Il Pardo 43R ha uno scafo ridisegnato, sviluppato specificamente per la propulsione fuoribordo. La configurazione standard prevede tre Mercury V10 da 400 hp, mentre per chi punta alle massime performance è disponibile l’opzione con tre Mercury V12 da 600 hp ciascuno. Con quest’ultima soluzione, la barca può superare i 50 nodi di velocità massima.

Tradotto in sensazioni al timone: il 43R ha un carattere più sportivo, pensato per uscite giornaliere “a ritmo alto”, con accelerazioni pronte e una risposta immediata nelle manovre. È una proposta che parla all’armatore che vuole divertimento, semplicità d’uso e tempi rapidi tra ormeggio, navigazione e bagno in rada.

Coperta walkaround su un livello e aree lounge per vivere l’esterno

Il layout esterno conserva ciò che ha reso riconoscibile il modello: walkaround su unico livello, per spostamenti naturali e sicuri su tutto il perimetro del ponte. A prua, il grande prendisole è affiancato da una panchetta fronte marcia, soluzione pratica quando si naviga in compagnia e si vuole restare “dentro” l’esperienza, guardando avanti.

A poppa, il pozzetto riprende l’impostazione del nuovo Pardo 43 entrobordo: divani contrapposti e tavolo allungabile che, all’occorrenza, diventa un sunpad. L’insieme è pensato per una convivialità semplice e diretta: pranzo, relax, un tuffo e di nuovo a bordo, senza passaggi complicati.

Plancetta riprogettata e tender garage: la poppa cambia volto

La novità più evidente è nello specchio di poppa. Il tender garage rimane, ma la plancetta è stata ripensata con una vasca integrata dedicata all’alloggiamento dei motori fuoribordo. È un dettaglio che incide sul modo in cui si usa la barca: l’area bagno resta ordinata, funzionale e più coerente con l’idea di un walkaround prestazionale che deve essere pratico anche nei momenti “da spiaggia”, a barca ferma.

A completare l’ombra in pozzetto ci pensa il T-top in carbonio, integrato con il parabrezza. Per chi naviga in aree molto calde, è previsto un bimini elettrico opzionale che estende la copertura verso poppa, aumentando il comfort nelle ore centrali.

Interni luminosi e made in Italy: due cabine e un bagno con doccia separata

Gli interni del nuovo Pardo 43R
Gli interni del nuovo Pardo 43R © Pardo Yachts

Sottocoperta, il Pardo 43R punta su ambienti chiari e funzionali. Le finestrature nello scafo aumentano la luce naturale, mentre la scelta di tessuti e legni segue un gusto sobrio e raffinato, tipico del made in Italy. Il layout prevede:

  • a prua una cabina armatoriale a V, trasformabile in dinette;
  • al centro una zona ospiti con due cuccette;
  • un bagno a dritta con doccia separata, a servizio di entrambe le aree.

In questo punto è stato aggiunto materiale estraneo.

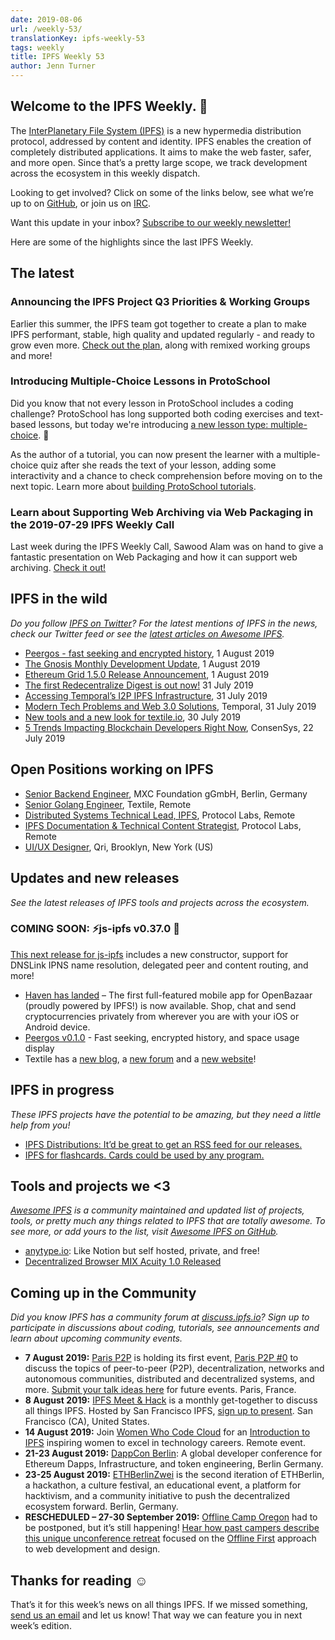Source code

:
```yaml
---
date: 2019-08-06
url: /weekly-53/
translationKey: ipfs-weekly-53
tags: weekly
title: IPFS Weekly 53
author: Jenn Turner
---
```


## Welcome to the IPFS Weekly. 👋

The [InterPlanetary File System (IPFS)](https://ipfs.io/) is a new hypermedia distribution protocol, addressed by content and identity. IPFS enables the creation of completely distributed applications. It aims to make the web faster, safer, and more open. Since that’s a pretty large scope, we track development across the ecosystem in this weekly dispatch.

Looking to get involved? Click on some of the links below, see what we’re up to on [GitHub](https://github.com/ipfs), or join us on [IRC](https://riot.im/app/#/room/#ipfs:matrix.org).

Want this update in your inbox? [Subscribe to our weekly newsletter!](http://eepurl.com/gL2Pi5)

Here are some of the highlights since the last IPFS Weekly.

## The latest

### Announcing the IPFS Project Q3 Priorities & Working Groups
Earlier this summer, the IPFS team got together to create a plan to make IPFS performant, stable, high quality and updated regularly - and ready to grow even more. [Check out the plan](https://ipfs.io/blog/2019-07-31-operation-task-force/), along with remixed working groups and more!

### Introducing Multiple-Choice Lessons in ProtoSchool
Did you know that not every lesson in ProtoSchool includes a coding challenge? ProtoSchool has long supported both coding exercises and text-based lessons, but today we're introducing [a new lesson type: multiple-choice](https://twitter.com/ProtoSchool/status/1156942749595312128). 🎉

As the author of a tutorial, you can now present the learner with a multiple-choice quiz after she reads the text of your lesson, adding some interactivity and a chance to check comprehension before moving on to the next topic. Learn more about [building ProtoSchool tutorials](https://proto.school/#/build).

### Learn about Supporting Web Archiving via Web Packaging in the 2019-07-29 IPFS Weekly Call
Last week during the IPFS Weekly Call, Sawood Alam was on hand to give a fantastic presentation on Web Packaging and how it can support web archiving. [Check it out!](https://www.youtube.com/watch?v=u57MerV0PJM)


## IPFS in the wild
*Do you follow [IPFS on Twitter](https://twitter.com/IPFSbot)? For the latest mentions of IPFS in the news, check our Twitter feed or see the [latest articles on Awesome IPFS](https://awesome.ipfs.io/articles/).* 

+ [Peergos - fast seeking and encrypted history](https://peergos.org/blog#fast_seeking_and_encrypted_history_), 1 August 2019
+ [The Gnosis Monthly Development Update](https://blog.gnosis.pm/august-2019-the-gnosis-monthly-development-update-6c9be6fb7610), 1 August 2019
+ [Ethereum Grid 1.5.0 Release Announcement](https://medium.com/ethereum-grid/ethereum-grid-1-5-0-release-announcement-993c7047560a), 1 August 2019
+ [The first Redecentralize Digest is out now!](https://redecentralize.org/redigest/2019/07) 31 July 2019
+ [Accessing Temporal’s I2P IPFS Infrastructure](https://medium.com/temporal-cloud/accessing-temporals-i2p-ipfs-infrastructure-7d9c90204dd7), 31 July 2019
+ [Modern Tech Problems and Web 3.0 Solutions](https://medium.com/temporal-cloud/modern-tech-problems-and-web-3-0-solutions-enter-ipfs-30ce5d3e9a45), Temporal, 31 July 2019
+ [New tools and a new look for textile.io](https://blog.textile.io/a-tools-and-a-new-look-for-textile-io/), 30 July 2019
+ [5 Trends Impacting Blockchain Developers Right Now](https://media.consensys.net/5-trends-impacting-blockchain-developers-right-now-3174146eabf1), ConsenSys, 22 July 2019


## Open Positions working on IPFS

+ [Senior Backend Engineer](https://www.golangprojects.com/golang-go-job-dcr-Senior-Backend-Engineer-Berlin-MXC-Foundation-gGmbH.html), MXC Foundation gGmbH, Berlin, Germany
+ [Senior Golang Engineer](https://www.golangprojects.com/golang-go-job-def-Senior-Golang-Engineer-Remote-Textile.html), Textile, Remote
+ [Distributed Systems Technical Lead, IPFS](https://jobs.lever.co/protocol/9283f9b0-de64-4e1f-a221-5d02b0202198), Protocol Labs, Remote
+ [IPFS Documentation & Technical Content Strategist](https://jobs.lever.co/protocol/e7db2c84-afd7-44a4-9a27-449c751d8289), Protocol Labs, Remote
+ [UI/UX Designer](https://www.linkedin.com/jobs/view/1335924519/), Qri, Brooklyn, New York (US)


## Updates and new releases
*See the latest releases of IPFS tools and projects across the ecosystem.*

### COMING SOON: ⚡️js-ipfs v0.37.0 🚀 
[This next release for js-ipfs](https://github.com/ipfs/js-ipfs/issues/2192) includes a new constructor, support for DNSLink IPNS name resolution, delegated peer and content routing, and more! 

+ [Haven has landed](https://gethaven.app/blog/haven-has-landed-download-now-for-ios-and-android/) –  The first full-featured mobile app for OpenBazaar (proudly powered by IPFS!) is now available. Shop, chat and send cryptocurrencies privately from wherever you are with your iOS or Android device.
+ [Peergos v0.1.0](https://alpha.peergos.net/public/peergos/releases/v0.1.0/) - Fast seeking, encrypted history, and space usage display
+ Textile has a [new blog](https://blog.textile.io/), a [new forum](https://community.textile.io/) and a [new website](https://textile.io/)!


## IPFS in progress
*These IPFS projects have the potential to be amazing, but they need a little help from you!*

+ [IPFS Distributions: It’d be great to get an RSS feed for our releases.](https://github.com/ipfs/distributions/issues/241)
+ [IPFS for flashcards. Cards could be used by any program.](https://www.reddit.com/r/ipfs/comments/cjm1c5/ipfs_for_flashcards_cards_could_be_used_by_any/)


## Tools and projects we <3
*[Awesome IPFS](https://awesome.ipfs.io/) is a community maintained and updated list of projects, tools, or pretty much any things related to IPFS that are totally awesome. To see more, or add yours to the list, visit [Awesome IPFS on GitHub](https://github.com/ipfs/awesome-ipfs).* 

+ [anytype.io](https://anytype.io/): Like Notion but self hosted, private, and free!
+ [Decentralized Browser MIX Acuity 1.0 Released](https://medium.com/mix-blockchain/decentralized-browser-mix-acuity-1-0-released-827e17353b54)


## Coming up in the Community
*Did you know IPFS has a community forum at [discuss.ipfs.io](https://discuss.ipfs.io/)? Sign up to participate in discussions about coding, tutorials, see announcements and learn about upcoming community events.*

+ **7 August 2019:** [Paris P2P](https://p2p.paris/en/) is holding its first event, [Paris P2P #0](https://www.meetup.com/Paris-P2P/events/263089573/) to discuss the topics of peer-to-peer (P2P), decentralization, networks and autonomous communities, distributed and decentralized systems, and more. [Submit your talk ideas here](https://p2p.paris/en/) for future events. Paris, France. 
+ **8 August 2019:** [IPFS Meet & Hack](https://www.meetup.com/San-Francisco-IPFS/events/261811887/) is a monthly get-together to discuss all things IPFS. Hosted by San Francisco IPFS, [sign up to present](https://docs.google.com/forms/d/e/1FAIpQLSdgolK13Bq7w9MkPMn4uJ7cuf_Q3YDu27_PgCStQ6glki_g_Q/viewform?usp=sf_link). San Francisco (CA), United States. 
+ **14 August 2019:** Join [Women Who Code Cloud](https://www.womenwhocode.com/cloud/events) for an [Introduction to IPFS](https://zoom.us/webinar/register/WN_jnKnkxjJR3OOxf3kPa7Xfg) inspiring women to excel in technology careers. Remote event.
+ **21-23 August 2019:** [DappCon Berlin](https://www.dappcon.io/): A global developer conference for Ethereum Dapps, Infrastructure, and token engineering, Berlin Germany.
+ **23-25 August 2019:** [ETHBerlinZwei](https://ethberlinzwei.com/) is the second iteration of ETHBerlin, a hackathon, a culture festival, an educational event, a platform for hacktivism, and a community initiative to push the decentralized ecosystem forward. Berlin, Germany.
+ **RESCHEDULED – 27-30 September 2019:** [Offline Camp Oregon](http://offlinefirst.org/camp) had to be postponed, but it’s still happening! [Hear how past campers describe this unique unconference retreat](https://youtu.be/FNtpPW_7H1k) focused on the [Offline First](http://offlinefirst.org/) approach to web development and design. 


## Thanks for reading ☺️

That’s it for this week’s news on all things IPFS. If we missed something, [send us an email](mailto:newsletter@ipfs.io) and let us know! That way we can feature you in next week’s edition.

Pardo 43 IPS o 43R fuoribordo: due scelte, due stili di vita

La differenza tra i due 43 è netta e, per l’armatore, si traduce in un criterio molto concreto. Il Pardo 43 entrobordo con sistema IPS è orientato a efficienza, comfort e autonomia, con velocità massime nell’ordine dei 37 nodi. Il Pardo 43R, invece, mette al centro velocità superiori, prontezza e un’impostazione più “dayboat”, accettando un’autonomia più contenuta in cambio di una guida più elettrica e coinvolgente. In entrambi i casi, restano centrali gli spazi esterni e la convivialità che hanno reso il 43 così apprezzato.